Task to carry out: Using the records below, quote only the span that opens with the line containing "### [deflet](https://github.com/borkdude/deflet)" and closes with the line containing "I worked together", exactly and inclusively.

[Provided records — start]

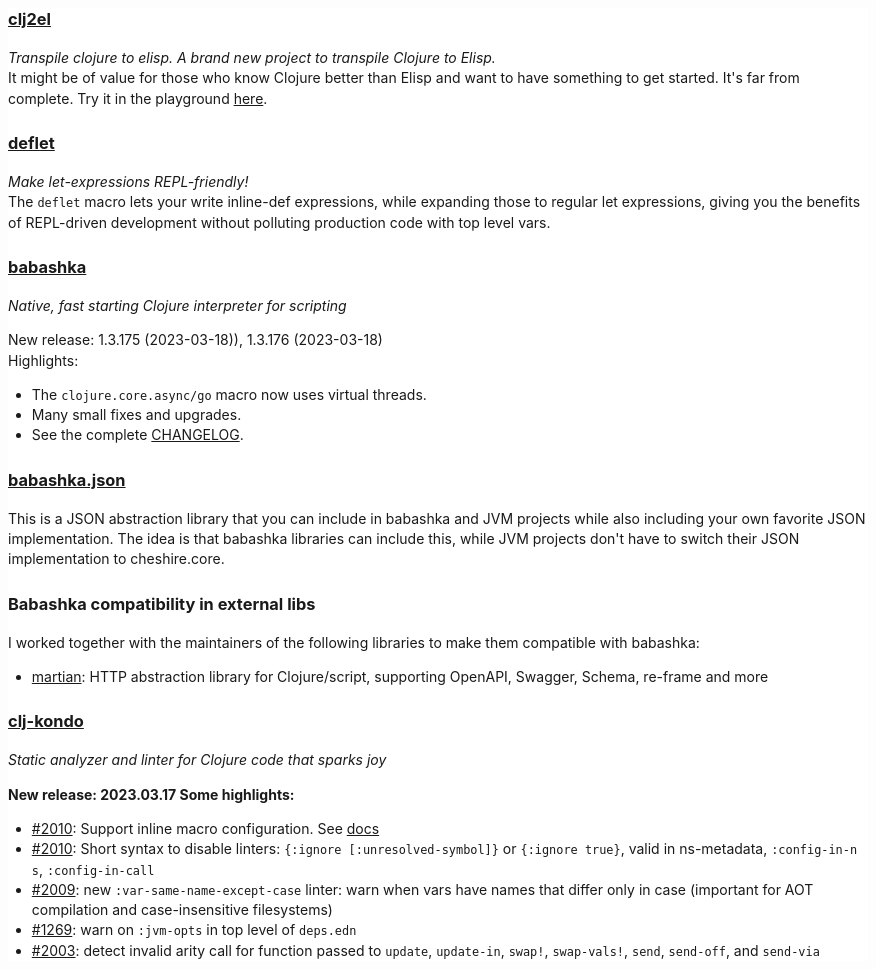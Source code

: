 ### [clj2el](https://borkdude.github.io/clj2el/) 
*Transpile clojure to elisp. A brand new project to transpile Clojure to Elisp.*  
It might be of value for those who know Clojure better than Elisp and want to have something to get started. It's far from complete. Try it in the playground [here](https://borkdude.github.io/clj2el/).  

### [deflet](https://github.com/borkdude/deflet)  
*Make let-expressions REPL-friendly!*   
The `deflet` macro lets your write inline-def expressions, while expanding those to regular let expressions, giving you the benefits of REPL-driven development without polluting production code with top level vars.

### [babashka](https://github.com/babashka/babashka)   
*Native, fast starting Clojure interpreter for scripting*  

New release: 1.3.175 (2023-03-18)), 1.3.176 (2023-03-18)  
Highlights: 
* The `clojure.core.async/go` macro now uses virtual threads.
* Many small fixes and upgrades.
* See the complete [CHANGELOG](https://github.com/babashka/babashka/blob/master/CHANGELOG.md).

### [babashka.json](https://github.com/babashka/json)    
This is a JSON abstraction library that you can include in babashka and JVM projects while also including your own favorite JSON implementation. The idea is that babashka libraries can include this, while JVM projects don't have to switch their JSON implementation to cheshire.core.  

### Babashka compatibility in external libs  
I worked together with the maintainers of the following libraries to make them compatible with babashka:  
* [martian](https://github.com/oliyh/martian/commit/f0f7679364f58eb4ef558e9ad2340274b9742542): HTTP abstraction library for Clojure/script, supporting OpenAPI, Swagger, Schema, re-frame and more  

### [clj-kondo](https://github.com/clj-kondo/clj-kondo)   
*Static analyzer and linter for Clojure code that sparks joy*  

**New release: 2023.03.17   Some highlights:** 
* [#2010](https://github.com/clj-kondo/clj-kondo/issues/2010): Support inline macro configuration. See [docs](https://github.com/clj-kondo/clj-kondo/blob/master/doc/config.md#inline-macro-configuration)
* [#2010](https://github.com/clj-kondo/clj-kondo/issues/2010): Short syntax to disable linters: `{:ignore [:unresolved-symbol]}` or `{:ignore true}`, valid in ns-metadata, `:config-in-ns`, `:config-in-call`
* [#2009](https://github.com/clj-kondo/clj-kondo/issues/2009): new `:var-same-name-except-case` linter: warn when vars have names that differ only in case (important for AOT compilation and case-insensitive filesystems)
* [#1269](https://github.com/clj-kondo/clj-kondo/issues/1269): warn on `:jvm-opts` in top level of `deps.edn`
* [#2003](https://github.com/clj-kondo/clj-kondo/issues/2003): detect invalid arity call for function passed to `update`, `update-in`, `swap!`, `swap-vals!`, `send`, `send-off`, and `send-via`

[Provided records — finish]

Answer box:
### [deflet](https://github.com/borkdude/deflet)  
*Make let-expressions REPL-friendly!*   
The `deflet` macro lets your write inline-def expressions, while expanding those to regular let expressions, giving you the benefits of REPL-driven development without polluting production code with top level vars.

### [babashka](https://github.com/babashka/babashka)   
*Native, fast starting Clojure interpreter for scripting*  

New release: 1.3.175 (2023-03-18)), 1.3.176 (2023-03-18)  
Highlights: 
* The `clojure.core.async/go` macro now uses virtual threads.
* Many small fixes and upgrades.
* See the complete [CHANGELOG](https://github.com/babashka/babashka/blob/master/CHANGELOG.md).

### [babashka.json](https://github.com/babashka/json)    
This is a JSON abstraction library that you can include in babashka and JVM projects while also including your own favorite JSON implementation. The idea is that babashka libraries can include this, while JVM projects don't have to switch their JSON implementation to cheshire.core.  

### Babashka compatibility in external libs  
I worked together with the maintainers of the following libraries to make them compatible with babashka:  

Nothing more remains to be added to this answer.